Ao importar essa técnica, acabamos trazendo um instrumento sem a totalidade de sua sistemática e contexto de origem e sem termos também uma tradição de sua aplicação. Como a delação premiada não fazia parte de nossa tradição ou histórico, foi natural que algumas distorções acontecessem em sua aplicação, inclusive por uma falta de compreensão histórica do modelo. Com isso, tivemos alguns erros, excessos e falhas.


No entanto, não há razão para se ter uma "indústria de delações". Trata-se de uma ferramenta a ser utilizada na investigação, e já houve um grande amadurecimento nesse tema. O instituto foi amplamente criticado e judicializado, e o Judiciário teve a oportunidade de se manifestar e consolidar entendimentos sobre ele. O fato de o número de delações ter diminuído hoje não é significativo, pois, como já dito, a delação é apenas mais uma técnica ou ferramenta de investigação. Não deve haver uma "caça" ou "indústria" de delações. Se ela se mostrar interessante e necessária, deve ser utilizada.

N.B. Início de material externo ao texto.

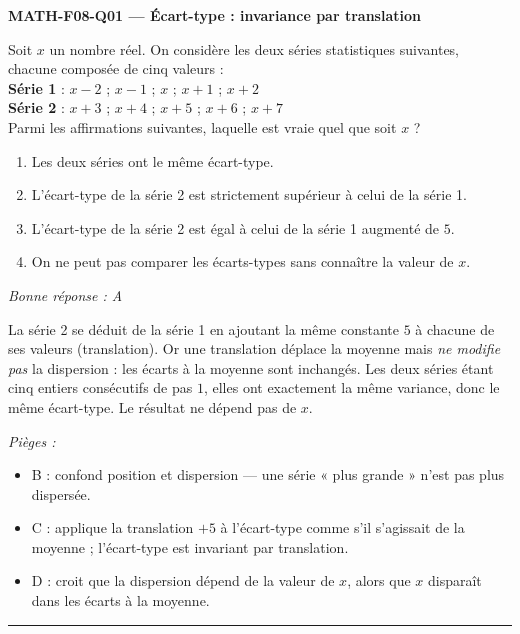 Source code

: \documentclass[11pt,a4paper]{article}
\begin{document}
\noindent\textbf{MATH-F08-Q01 --- Écart-type : invariance par translation}\par
Soit $x$ un nombre réel. On considère les deux séries statistiques suivantes, chacune composée de cinq valeurs :\\
\textbf{Série 1} : $x-2$ ; $x-1$ ; $x$ ; $x+1$ ; $x+2$\\
\textbf{Série 2} : $x+3$ ; $x+4$ ; $x+5$ ; $x+6$ ; $x+7$\\
Parmi les affirmations suivantes, laquelle est vraie quel que soit $x$ ?
\begin{enumerate}[label=\Alph*)]
\item Les deux séries ont le même écart-type.
\item L'écart-type de la série 2 est strictement supérieur à celui de la série 1.
\item L'écart-type de la série 2 est égal à celui de la série 1 augmenté de $5$.
\item On ne peut pas comparer les écarts-types sans connaître la valeur de $x$.
\end{enumerate}
\textit{Bonne réponse : A}\par
La série 2 se déduit de la série 1 en ajoutant la même constante $5$ à chacune de ses valeurs (translation). Or une translation déplace la moyenne mais \emph{ne modifie pas} la dispersion : les écarts à la moyenne sont inchangés. Les deux séries étant cinq entiers consécutifs de pas $1$, elles ont exactement la même variance, donc le même écart-type. Le résultat ne dépend pas de $x$.\par
\textit{Pièges :}
\begin{itemize}
\item B : confond position et dispersion --- une série « plus grande » n'est pas plus dispersée.
\item C : applique la translation $+5$ à l'écart-type comme s'il s'agissait de la moyenne ; l'écart-type est invariant par translation.
\item D : croit que la dispersion dépend de la valeur de $x$, alors que $x$ disparaît dans les écarts à la moyenne.
\end{itemize}
\vspace{8pt}\hrule\vspace{8pt}
\end{document}
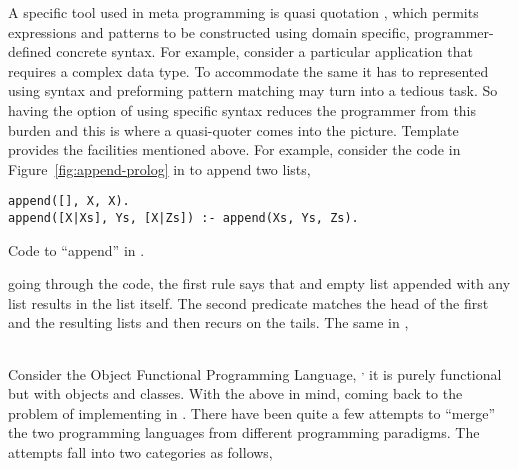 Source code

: \documentclass[thesis-solanki.tex]{subfiles}
\begin{document}
A specific tool used in meta programming is quasi quotation \cite{mainland2007s,haskellquasi,wikiquasi},
which permits
 expressions and patterns to be constructed using domain specific, programmer-defined concrete
syntax.
For example, consider a particular application that requires a complex data type.
To accommodate the same it has to represented using  syntax and preforming pattern matching may
turn into a tedious task.
So having the option of using specific syntax reduces the programmer from this burden and this is where a
quasi-quoter comes into the picture.
Template  provides the facilities mentioned above.
For example, consider the code in Figure~\ref{fig:append-prolog}
in  to append two lists,
\begin{code-list}[h]
\begin{verbatim}
append([], X, X).
append([X|Xs], Ys, [X|Zs]) :- append(Xs, Ys, Zs).
\end{verbatim}    
\vspace*{-0.8\baselineskip}
\caption{Code to ``append'' in \protect{}.}
\label{fig:append-prolog}
\end{code-list}
going through the code, the first rule says that and empty list appended with any list results in the list itself.
The second predicate matches the head of the first and the resulting lists and then recurs on the tails.
The same in ,
\inputminted[linenos]{haskell}{append.pl}

Consider the Object Functional Programming Language,  \cite{website:scala}\textsuperscript{,}
it is purely functional but with objects and classes.
With the above in mind, coming back to the problem of implementing  in .
There have been quite a few attempts to ``merge'' the two programming languages from different programming paradigms.
The attempts fall into two categories as follows,
\end{document}
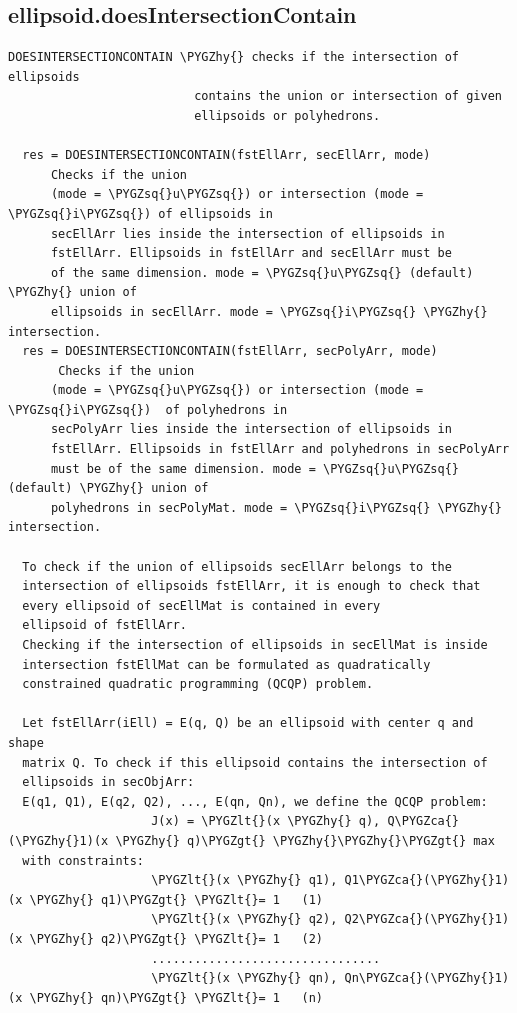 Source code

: \documentclass[letterpaper,10pt,english]{sphinxmanual}
\def\PYGZca{\char`\^}
\def\PYGZlt{\char`\<}
\def\PYGZgt{\char`\>}
\def\PYGZhy{\char`\-}
\def\PYGZsq{\char`\'}
\begin{document}
\subsection{ellipsoid.doesIntersectionContain}
\label{chap_functions:ellipsoid-doesintersectioncontain}
\begin{Verbatim}[commandchars=\\\{\}]
DOESINTERSECTIONCONTAIN \PYGZhy{} checks if the intersection of ellipsoids
                          contains the union or intersection of given
                          ellipsoids or polyhedrons.

  res = DOESINTERSECTIONCONTAIN(fstEllArr, secEllArr, mode)
      Checks if the union
      (mode = \PYGZsq{}u\PYGZsq{}) or intersection (mode = \PYGZsq{}i\PYGZsq{}) of ellipsoids in
      secEllArr lies inside the intersection of ellipsoids in
      fstEllArr. Ellipsoids in fstEllArr and secEllArr must be
      of the same dimension. mode = \PYGZsq{}u\PYGZsq{} (default) \PYGZhy{} union of
      ellipsoids in secEllArr. mode = \PYGZsq{}i\PYGZsq{} \PYGZhy{} intersection.
  res = DOESINTERSECTIONCONTAIN(fstEllArr, secPolyArr, mode)
       Checks if the union
      (mode = \PYGZsq{}u\PYGZsq{}) or intersection (mode = \PYGZsq{}i\PYGZsq{})  of polyhedrons in
      secPolyArr lies inside the intersection of ellipsoids in
      fstEllArr. Ellipsoids in fstEllArr and polyhedrons in secPolyArr
      must be of the same dimension. mode = \PYGZsq{}u\PYGZsq{} (default) \PYGZhy{} union of
      polyhedrons in secPolyMat. mode = \PYGZsq{}i\PYGZsq{} \PYGZhy{} intersection.

  To check if the union of ellipsoids secEllArr belongs to the
  intersection of ellipsoids fstEllArr, it is enough to check that
  every ellipsoid of secEllMat is contained in every
  ellipsoid of fstEllArr.
  Checking if the intersection of ellipsoids in secEllMat is inside
  intersection fstEllMat can be formulated as quadratically
  constrained quadratic programming (QCQP) problem.

  Let fstEllArr(iEll) = E(q, Q) be an ellipsoid with center q and shape
  matrix Q. To check if this ellipsoid contains the intersection of
  ellipsoids in secObjArr:
  E(q1, Q1), E(q2, Q2), ..., E(qn, Qn), we define the QCQP problem:
                    J(x) = \PYGZlt{}(x \PYGZhy{} q), Q\PYGZca{}(\PYGZhy{}1)(x \PYGZhy{} q)\PYGZgt{} \PYGZhy{}\PYGZhy{}\PYGZgt{} max
  with constraints:
                    \PYGZlt{}(x \PYGZhy{} q1), Q1\PYGZca{}(\PYGZhy{}1)(x \PYGZhy{} q1)\PYGZgt{} \PYGZlt{}= 1   (1)
                    \PYGZlt{}(x \PYGZhy{} q2), Q2\PYGZca{}(\PYGZhy{}1)(x \PYGZhy{} q2)\PYGZgt{} \PYGZlt{}= 1   (2)
                    ................................
                    \PYGZlt{}(x \PYGZhy{} qn), Qn\PYGZca{}(\PYGZhy{}1)(x \PYGZhy{} qn)\PYGZgt{} \PYGZlt{}= 1   (n)


\end{Verbatim}
\end{document}
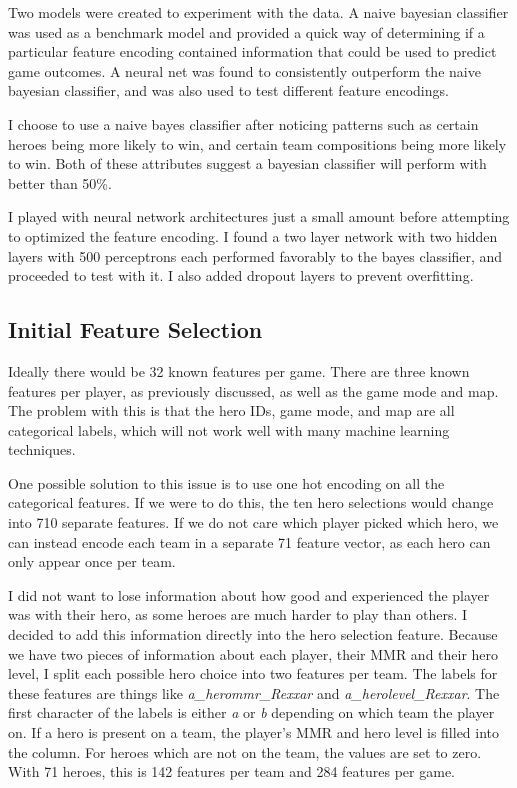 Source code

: \documentclass[twoside,twocolumn]{article}
\begin{document}
Two models were created to experiment with the data.  A naive bayesian classifier was used as a benchmark model and provided a quick way of determining if a particular feature encoding contained information that could be used to predict game outcomes.  A neural net was found to consistently outperform the naive bayesian classifier, and was also used to test different feature encodings.

I choose to use a naive bayes classifier after noticing patterns such as certain heroes being more likely to win, and certain team compositions being more likely to win.  Both of these attributes suggest a bayesian classifier will perform with better than 50\%.

I played with neural network architectures just a small amount before attempting to optimized the feature encoding.  I found a two layer network with two hidden layers  with 500 perceptrons each performed favorably to the bayes classifier, and proceeded to test with it.  I also added dropout layers to prevent overfitting.

\subsection{Initial Feature Selection}

Ideally there would be 32 known features per game.  There are three known features per player, as previously discussed, as well as the game mode and map.  The problem with this is that the hero IDs, game mode, and map are all categorical labels, which will not work well with many machine learning techniques.

One possible solution to this issue is to use one hot encoding on all the categorical features.  If we were to do this, the ten hero selections would change into 710 separate features.  If we do not care which player picked which hero, we can instead encode each team in a separate 71 feature vector, as each hero can only appear once per team. 

I did not want to lose information about how good and experienced the player was with their hero, as some heroes are much harder to play than others.  I decided to add this information directly into the hero selection feature.  Because we have two pieces of information about each player, their MMR and their hero level, I split each possible hero choice into two features per team.  The labels for these features are things like \textit{a\_herommr\_Rexxar} and \textit{a\_herolevel\_Rexxar}.  The first character of the labels is either \textit{a} or \textit{b} depending on which team the player on.  If a hero is present on a team, the player's MMR and hero level is filled into the column.  For heroes which are not on the team, the values are set to zero.  With 71 heroes, this is 142 features per team and 284 features per game.
\end{document}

A notoriedade e o "ar de novidade" da delação já passaram, e houve um amadurecimento significativo no formato, no modelo e na forma de utilizá-la. A delação premiada está definitivamente incorporada ao nosso direito e ao nosso processo investigativo, como tudo, pode pode ser melhorada. Todos já reconhecem que é uma ferramenta muito interessante e que auxilia consideravelmente nas investigações. Não continuaremos fazendo delações em grande escala, mas as utilizaremos sempre que for conveniente e necessário, com as modulações e os balizamentos legais cabíveis com vistas a uma boa investigação criminal.


É um instituto e uma ferramenta muito interessante, importada do modelo americano, e que possui grande validade. Ainda temos, inclusive, um pouco a aprender com o modelo americano sobre essa ferramenta, que é muito útil.